The real problem in Australia is that we need a third party of substance... one which has members in both the upper and lower houses. One that actually gets out there and represents middle Australia. Neither left nor right. One that can be trusted to follow their parties platform to the letter... An honest party perhaps?

The Democrats once had a chance but alas they were too comfortable "keeping the bastards honest" and didn't try hard enough to get into the House of Reps. The Senate can be a cushy long term existance for a Polly. The real demise of the Democrats occured after Natasha left the top job and the GST debacle which basically left them as "one of the bastards". It has spiralled towards nothingness ever since. With Natasha they at least had a broad spectrum, popular person with a public profile.
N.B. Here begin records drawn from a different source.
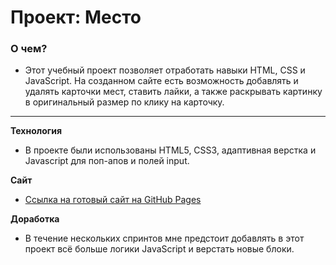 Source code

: # Проект: Место

### О чем? 

* Этот учебный проект позволяет отработать навыки HTML, CSS и JavaScript. На созданном сайте есть возможность добавлять и удалять карточки мест, ставить лайки, а также раскрывать картинку в оригинальный размер по клику на карточку. 

____

**Технология**

* В проекте были использованы HTML5, CSS3, адаптивная верстка и Javascript для поп-апов и полей input. 

**Сайт**

* [Ссылка на готовый сайт на GitHub Pages](https://natagaiduk.github.io/mesto/)

**Доработка**

* В течение нескольких спринтов мне предстоит добавлять в этот проект всё больше логики JavaScript и верстать новые блоки. 
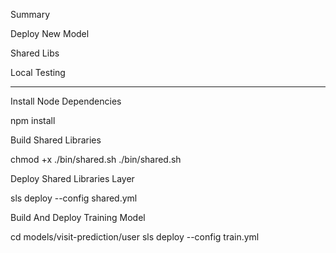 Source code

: Summary

Deploy New Model

Shared Libs

Local Testing

------------------------

Install Node Dependencies

npm install

Build Shared Libraries

chmod +x ./bin/shared.sh
./bin/shared.sh

Deploy Shared Libraries Layer

sls deploy --config shared.yml

Build And Deploy Training Model

cd models/visit-prediction/user
sls deploy --config train.yml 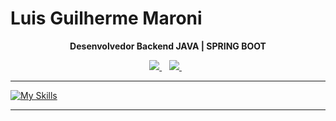 
# Luis Guilherme Maroni



<p align='center'>
  <strong>Desenvolvedor Backend JAVA | SPRING BOOT</strong>
</p>

<p align='center'>  
  <a href="https://www.linkedin.com/in/luis-guilherme-maroni">
    <img src="https://img.shields.io/badge/linkedin-%230077B5.svg?&style=for-the-badge&logo=linkedin&logoColor=white" />
  </a>&nbsp;&nbsp;
  <a href="mailto:lg.maroni@gmail.com">
    <img src="https://img.shields.io/badge/Gmail-D14836?style=for-the-badge&logo=gmail&logoColor=white" />        
  </a>&nbsp;&nbsp;  
</p>
 
___
[![My Skills](https://skillicons.dev/icons?i=java,spring,postman,hibernate,maven,postgres,mongodb,git,github,docker,angular,rabbitmq,aws,linux)](https://skillicons.dev)
___

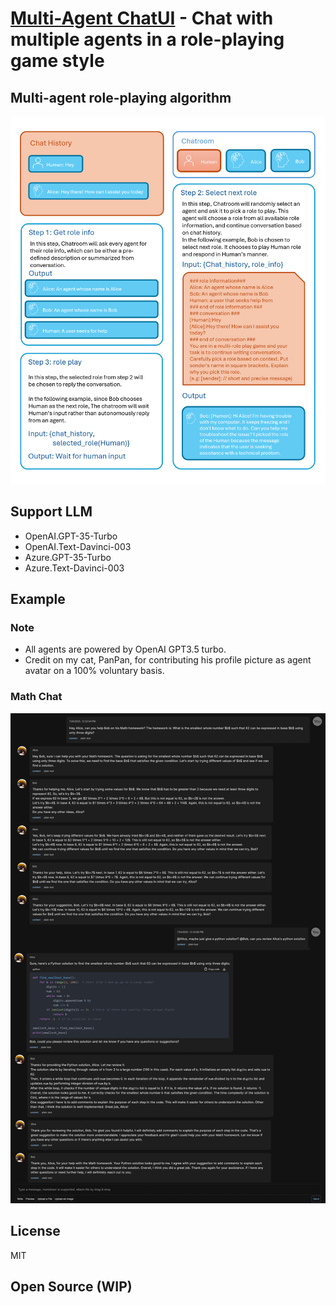 # [Multi-Agent ChatUI](https://www.llmchat.me) - Chat with multiple agents in a role-playing game style

## Multi-agent role-playing algorithm
![Multi-agent role-playing algorithm](./assets/role-play.png)


## Support LLM
- OpenAI.GPT-35-Turbo
- OpenAI.Text-Davinci-003
- Azure.GPT-35-Turbo
- Azure.Text-Davinci-003

## Example ##
### Note
- All agents are powered by OpenAI GPT3.5 turbo.
- Credit on my cat, PanPan, for contributing his profile picture as agent avatar on a 100% voluntary basis.
### Math Chat ###
![Math Chat](./assets/mathchat.png)

## License
MIT

## Open Source (WIP)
Up until the "Rosaries off my ovaries" teeshirt the Greens were making some headway into at least having a chance to form a significant party... but ... a tee-shirt may have shot them down. Don't Senators have advisors?

So what's left... another party... I doubt it. Actually even though it pains me to say it the members of the Secular party could join the Democrats and work within the existing framework. I'm not a Democrats supporter per-se but I still think they have the structure and some good people to at least get some of their voters back onside.

I'm not sure whether traditional Democrat supporters will trust the Senators enough to reboot their lost potential, but with the current Govts. work in the Senate I suspect people will want someone back to keep control of any meglamaniacs that gain power.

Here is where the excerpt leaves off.